"""

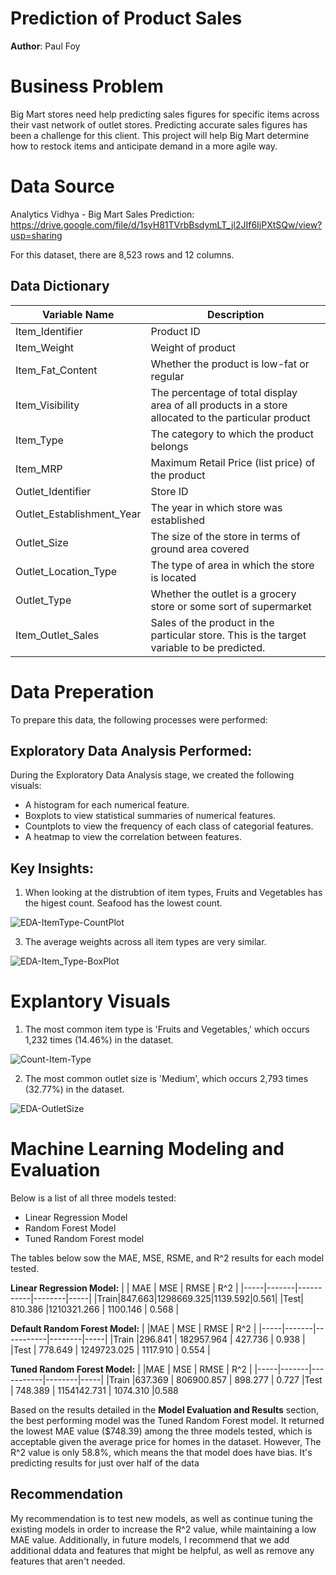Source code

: # Prediction of Product Sales
**Author**: Paul Foy

# Business Problem
Big Mart stores need help predicting sales figures for specific items across their vast network of outlet stores. Predicting accurate sales figures has been a challenge for this client. This project will help Big Mart determine how to restock items and anticipate demand in a more agile way. 

# Data Source
Analytics Vidhya - Big Mart Sales Prediction: https://drive.google.com/file/d/1syH81TVrbBsdymLT_jl2JIf6IjPXtSQw/view?usp=sharing

For this dataset, there are 8,523 rows and 12 columns.

## Data Dictionary
| Variable Name | Description |
|---------------|-------------|
| Item_Identifier |	Product ID|
| Item_Weight |	Weight of product |
| Item_Fat_Content |	Whether the product is low-fat or regular |
| Item_Visibility |	The percentage of total display area of all products in a store allocated to the particular product |
|Item_Type |	The category to which the product belongs |
| Item_MRP | Maximum Retail Price (list price) of the product |
| Outlet_Identifier	| Store ID |
| Outlet_Establishment_Year |	The year in which store was established |
| Outlet_Size |	The size of the store in terms of ground area covered |
| Outlet_Location_Type | The type of area in which the store is located |
| Outlet_Type |	Whether the outlet is a grocery store or some sort of supermarket |
| Item_Outlet_Sales |	Sales of the product in the particular store. This is the target variable to be predicted. |

# Data Preperation
To prepare this data, the following processes were performed:

## Exploratory Data Analysis Performed:
During the Exploratory Data Analysis stage, we created the following visuals:
- A histogram for each numerical feature.
- Boxplots to view statistical summaries of numerical features.
- Countplots to view the frequency of each class of categorial features.
- A heatmap to view the correlation between features.
  
## Key Insights:
1. When looking at the distrubtion of item types, Fruits and Vegetables has the higest count. Seafood has the lowest count.
   
![EDA-ItemType-CountPlot](https://github.com/paulf35/cd-ds-productsalespredictions/assets/133720473/7b16e80b-9923-4454-b695-d5cecd8049a0)

3. The average weights across all item types are very similar.
   
![EDA-Item_Type-BoxPlot](https://github.com/paulf35/cd-ds-productsalespredictions/assets/133720473/14c7cc8c-21f2-4b7a-91c3-1be9a5c900f7)

# Explantory Visuals

1. The most common item type is 'Fruits and Vegetables,' which occurs 1,232 times (14.46%) in the dataset. 

![Count-Item-Type](https://github.com/paulf35/cd-ds-productsalespredictions/assets/133720473/d5f55c33-265a-4e81-bcdf-4c5b099d7800)

2. The most common outlet size is 'Medium', which occurs 2,793 times (32.77%) in the dataset. 

![EDA-OutletSize](https://github.com/paulf35/cd-ds-productsalespredictions/assets/133720473/1d60482e-7533-46c3-8b9d-e76b30298d6d)

# Machine Learning Modeling and Evaluation
Below is a list of all three models tested: 
- Linear Regression Model
- Random Forest Model
- Tuned Random Forest model

The tables below sow the MAE, MSE, RSME, and R^2 results for each model tested. 

**Linear Regression Model:**
|     | MAE  | MSE | RMSE | R^2 |
|-----|-------|-----------|--------|-----|
|Train|847.663|1298669.325|1139.592|0.561|
|Test| 810.386 |1210321.266 | 1100.146 | 0.568 |

**Default Random Forest Model:**
|	    |MAE    |	MSE	      | RMSE   |	R^2 |
|-----|-------|-----------|--------|-----|
|Train |296.841 |	182957.964 |	427.736 |	0.938 |
|Test |	778.649 |	1249723.025 |	1117.910 |	0.554 |

**Tuned Random Forest Model:**
|	    |MAE    |	MSE	      | RMSE   |	R^2 |
|-----|-------|-----------|--------|-----|
|Train |637.369	| 806900.857 | 898.277 | 0.727
|Test |	748.389 |	1154142.731 |	1074.310 |0.588

Based on the results detailed in the **Model Evaluation and Results** section, the best performing model was the Tuned Random Forest model. It returned the lowest MAE value ($748.39) among the three models tested, which is acceptable given the average price for homes in the dataset. However, The R^2 value is only 58.8%, which means the that model does have bias. It's predicting results for just over half of the data

## Recommendation
My recommendation is to test new models, as well as continue tuning the existing models in order to increase the R^2 value, while maintaining a low MAE value. Additionally, in future models, I recommend that we add additional ddata and features that might be helpful, as well as remove any features that aren't needed.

"""

WORK INSTRUCTION: Pictures in the records above should not be copied. Repeat everything else exactly.

EXERCISE OUTPUT:
Source code

: # Prediction of Product Sales
**Author**: Paul Foy

# Business Problem
Big Mart stores need help predicting sales figures for specific items across their vast network of outlet stores. Predicting accurate sales figures has been a challenge for this client. This project will help Big Mart determine how to restock items and anticipate demand in a more agile way. 

# Data Source
Analytics Vidhya - Big Mart Sales Prediction: https://drive.google.com/file/d/1syH81TVrbBsdymLT_jl2JIf6IjPXtSQw/view?usp=sharing

For this dataset, there are 8,523 rows and 12 columns.

## Data Dictionary
| Variable Name | Description |
|---------------|-------------|
| Item_Identifier |	Product ID|
| Item_Weight |	Weight of product |
| Item_Fat_Content |	Whether the product is low-fat or regular |
| Item_Visibility |	The percentage of total display area of all products in a store allocated to the particular product |
|Item_Type |	The category to which the product belongs |
| Item_MRP | Maximum Retail Price (list price) of the product |
| Outlet_Identifier	| Store ID |
| Outlet_Establishment_Year |	The year in which store was established |
| Outlet_Size |	The size of the store in terms of ground area covered |
| Outlet_Location_Type | The type of area in which the store is located |
| Outlet_Type |	Whether the outlet is a grocery store or some sort of supermarket |
| Item_Outlet_Sales |	Sales of the product in the particular store. This is the target variable to be predicted. |

# Data Preperation
To prepare this data, the following processes were performed:

## Exploratory Data Analysis Performed:
During the Exploratory Data Analysis stage, we created the following visuals:
- A histogram for each numerical feature.
- Boxplots to view statistical summaries of numerical features.
- Countplots to view the frequency of each class of categorial features.
- A heatmap to view the correlation between features.
  
## Key Insights:
1. When looking at the distrubtion of item types, Fruits and Vegetables has the higest count. Seafood has the lowest count.
   
![EDA-ItemType-CountPlot](https://github.com/paulf35/cd-ds-productsalespredictions/assets/133720473/7b16e80b-9923-4454-b695-d5cecd8049a0)

3. The average weights across all item types are very similar.
   
![EDA-Item_Type-BoxPlot](https://github.com/paulf35/cd-ds-productsalespredictions/assets/133720473/14c7cc8c-21f2-4b7a-91c3-1be9a5c900f7)

# Explantory Visuals

1. The most common item type is 'Fruits and Vegetables,' which occurs 1,232 times (14.46%) in the dataset. 

![Count-Item-Type](https://github.com/paulf35/cd-ds-productsalespredictions/assets/133720473/d5f55c33-265a-4e81-bcdf-4c5b099d7800)

2. The most common outlet size is 'Medium', which occurs 2,793 times (32.77%) in the dataset. 

![EDA-OutletSize](https://github.com/paulf35/cd-ds-productsalespredictions/assets/133720473/1d60482e-7533-46c3-8b9d-e76b30298d6d)

# Machine Learning Modeling and Evaluation
Below is a list of all three models tested: 
- Linear Regression Model
- Random Forest Model
- Tuned Random Forest model

The tables below sow the MAE, MSE, RSME, and R^2 results for each model tested. 

**Linear Regression Model:**
|     | MAE  | MSE | RMSE | R^2 |
|-----|-------|-----------|--------|-----|
|Train|847.663|1298669.325|1139.592|0.561|
|Test| 810.386 |1210321.266 | 1100.146 | 0.568 |

**Default Random Forest Model:**
|	    |MAE    |	MSE	      | RMSE   |	R^2 |
|-----|-------|-----------|--------|-----|
|Train |296.841 |	182957.964 |	427.736 |	0.938 |
|Test |	778.649 |	1249723.025 |	1117.910 |	0.554 |

**Tuned Random Forest Model:**
|	    |MAE    |	MSE	      | RMSE   |	R^2 |
|-----|-------|-----------|--------|-----|
|Train |637.369	| 806900.857 | 898.277 | 0.727
|Test |	748.389 |	1154142.731 |	1074.310 |0.588

Based on the results detailed in the **Model Evaluation and Results** section, the best performing model was the Tuned Random Forest model. It returned the lowest MAE value ($748.39) among the three models tested, which is acceptable given the average price for homes in the dataset. However, The R^2 value is only 58.8%, which means the that model does have bias. It's predicting results for just over half of the data

## Recommendation
My recommendation is to test new models, as well as continue tuning the existing models in order to increase the R^2 value, while maintaining a low MAE value. Additionally, in future models, I recommend that we add additional ddata and features that might be helpful, as well as remove any features that aren't needed.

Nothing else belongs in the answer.